Cover of Beyond the Light

Beyond the Light

Literary Fiction · 304 pages · Published 2025-06-10 · Avg 4.2★ (6 reviews)

Jenny Offill meets Ling Ma in this luminous, mordantly funny debut about a backstage misfit who turns a shuttered seaside planetarium into a midnight confessional for strangers’ memories—a poignant exploration of grief, forgiveness, and the crooked ways we audition for redemption. Mara Iwata is a thirty-one-year-old lighting technician whose life has been dimmed to the faintest pilot light. She rents a windowless alcove above a vape shop in San Pedro, lives on gas station coffee and microwave tamales, and nurses a relentless hiss of tinnitus from years under hot rigs. Her mother’s memory care facility has issued a final notice; without a balloon payment, they will move her to a county ward across the river. Two years earlier, Mara’s younger brother, Kenji, vanished during a night swim off Cabrillo Beach, leaving behind a cracked phone and a box of color gels. On a fog-thick Tuesday, Mara pries open the rusted doors of the Point Fermin Sea & Sky Dome, a defunct planetarium with a sleeping Zeiss projector and seats upholstered in maroon duct tape. She calls it the Afterimage Project: every midnight for thirteen nights, she will project whatever people bring—thumb drives, VHS cassettes, Super 8 reels, x-rays, baby monitor clips—onto the dome for anyone to witness, a donation jar shaped like a glass jellyfish glowing on the stage.
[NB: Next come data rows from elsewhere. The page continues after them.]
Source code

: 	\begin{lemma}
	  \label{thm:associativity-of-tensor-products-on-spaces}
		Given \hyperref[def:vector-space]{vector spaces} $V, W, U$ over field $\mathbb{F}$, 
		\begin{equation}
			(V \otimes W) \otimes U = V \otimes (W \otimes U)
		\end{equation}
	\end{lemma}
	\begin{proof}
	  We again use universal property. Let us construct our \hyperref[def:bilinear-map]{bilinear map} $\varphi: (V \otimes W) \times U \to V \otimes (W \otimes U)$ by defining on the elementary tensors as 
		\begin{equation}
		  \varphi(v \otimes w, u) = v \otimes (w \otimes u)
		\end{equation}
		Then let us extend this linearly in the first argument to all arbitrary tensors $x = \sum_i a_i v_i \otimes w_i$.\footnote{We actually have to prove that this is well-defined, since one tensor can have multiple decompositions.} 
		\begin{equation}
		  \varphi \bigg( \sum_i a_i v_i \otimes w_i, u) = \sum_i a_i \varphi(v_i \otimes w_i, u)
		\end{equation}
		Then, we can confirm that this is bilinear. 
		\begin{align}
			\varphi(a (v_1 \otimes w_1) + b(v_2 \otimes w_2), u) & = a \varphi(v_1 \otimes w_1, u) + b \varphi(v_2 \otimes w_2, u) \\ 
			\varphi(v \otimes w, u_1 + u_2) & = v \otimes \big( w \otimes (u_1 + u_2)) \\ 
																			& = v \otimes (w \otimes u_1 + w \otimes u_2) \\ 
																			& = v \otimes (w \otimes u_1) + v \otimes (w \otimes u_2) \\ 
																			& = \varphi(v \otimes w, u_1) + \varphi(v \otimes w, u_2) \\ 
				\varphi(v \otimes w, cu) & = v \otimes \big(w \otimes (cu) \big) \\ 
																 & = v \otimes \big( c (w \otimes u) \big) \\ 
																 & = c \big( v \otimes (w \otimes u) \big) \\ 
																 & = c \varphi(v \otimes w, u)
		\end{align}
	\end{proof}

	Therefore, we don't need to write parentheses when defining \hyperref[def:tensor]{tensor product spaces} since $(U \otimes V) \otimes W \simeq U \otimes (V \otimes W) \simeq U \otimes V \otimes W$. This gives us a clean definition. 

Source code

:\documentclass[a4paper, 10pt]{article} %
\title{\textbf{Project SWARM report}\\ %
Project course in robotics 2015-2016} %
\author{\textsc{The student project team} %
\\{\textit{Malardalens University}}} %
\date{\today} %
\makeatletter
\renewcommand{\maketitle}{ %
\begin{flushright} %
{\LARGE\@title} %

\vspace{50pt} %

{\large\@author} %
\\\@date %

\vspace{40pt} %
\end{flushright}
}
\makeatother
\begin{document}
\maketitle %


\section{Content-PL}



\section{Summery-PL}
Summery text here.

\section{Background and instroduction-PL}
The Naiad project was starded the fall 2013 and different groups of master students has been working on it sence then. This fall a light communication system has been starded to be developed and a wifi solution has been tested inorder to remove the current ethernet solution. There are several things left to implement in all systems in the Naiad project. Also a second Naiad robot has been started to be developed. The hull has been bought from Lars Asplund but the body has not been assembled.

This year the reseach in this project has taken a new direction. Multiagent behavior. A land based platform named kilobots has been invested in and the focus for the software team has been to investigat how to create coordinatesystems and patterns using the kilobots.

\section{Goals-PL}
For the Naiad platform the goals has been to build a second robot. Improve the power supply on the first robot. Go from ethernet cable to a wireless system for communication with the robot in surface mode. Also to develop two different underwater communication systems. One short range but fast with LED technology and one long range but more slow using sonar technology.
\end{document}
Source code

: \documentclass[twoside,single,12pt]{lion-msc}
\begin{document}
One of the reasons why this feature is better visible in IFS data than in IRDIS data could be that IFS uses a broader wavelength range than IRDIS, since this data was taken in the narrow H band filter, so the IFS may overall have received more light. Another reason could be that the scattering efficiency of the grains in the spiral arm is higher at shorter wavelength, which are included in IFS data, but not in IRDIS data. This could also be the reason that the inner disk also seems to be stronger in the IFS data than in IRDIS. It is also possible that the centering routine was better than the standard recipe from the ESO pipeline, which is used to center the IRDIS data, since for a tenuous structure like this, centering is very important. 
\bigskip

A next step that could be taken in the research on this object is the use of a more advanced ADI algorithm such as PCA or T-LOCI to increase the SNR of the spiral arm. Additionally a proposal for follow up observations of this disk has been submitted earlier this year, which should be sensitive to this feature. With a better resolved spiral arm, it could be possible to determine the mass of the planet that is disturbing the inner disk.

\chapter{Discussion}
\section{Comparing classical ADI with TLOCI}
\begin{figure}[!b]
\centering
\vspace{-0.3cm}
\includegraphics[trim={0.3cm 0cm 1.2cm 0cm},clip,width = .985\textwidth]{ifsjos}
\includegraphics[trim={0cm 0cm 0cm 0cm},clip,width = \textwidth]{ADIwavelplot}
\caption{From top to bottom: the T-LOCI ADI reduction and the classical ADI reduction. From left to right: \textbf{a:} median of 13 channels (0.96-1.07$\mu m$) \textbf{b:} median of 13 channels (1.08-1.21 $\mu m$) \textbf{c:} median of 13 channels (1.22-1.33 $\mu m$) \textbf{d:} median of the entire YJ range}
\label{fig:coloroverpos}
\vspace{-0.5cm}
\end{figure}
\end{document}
Mara writes house rules on a chalkboard (“No cruelty. No cops. No faceless brands.”), banishes hecklers with a flashlight, and kludges together a working rig from a borrowed Eiki, a trembling Fresnel, and stripped extension cords. A firefighter’s widow brings footage of a dog chasing ocean foam; a nurse named Mercy Chen arrives with a lightbox of ribs and halos; a teenager called Ori screens an eight-minute eclipse of his father’s last voicemail. As the Dome’s rumor spreads from a lemon-yellow bus bench to an alt-weekly to a TV van idling by Pacific Avenue, donations surge—and so does the risk. A city inspector waves a red tag. An ex-friend, Leif Calder, shows up with a milk crate of gels and a story Mara has dodged for years. A shadowy commenter, NightWarden, posts grainy footage of Kenji at a liquor store hours before the swim and threatens to leak “what the light never hits.” Mara scales the catwalk dizzy with migraines, rewires a sunrise that nearly cooks the dome, and finds herself choosing between the spectacle of being watched and the daylight work of being seen. Told through cue sheets, projector timings, and letters never sent, Beyond the Light is electric and elegiac—a razor-sharp tragicomedy about the economy of memory, the theater of atonement, and the thin wire between illumination and erasure.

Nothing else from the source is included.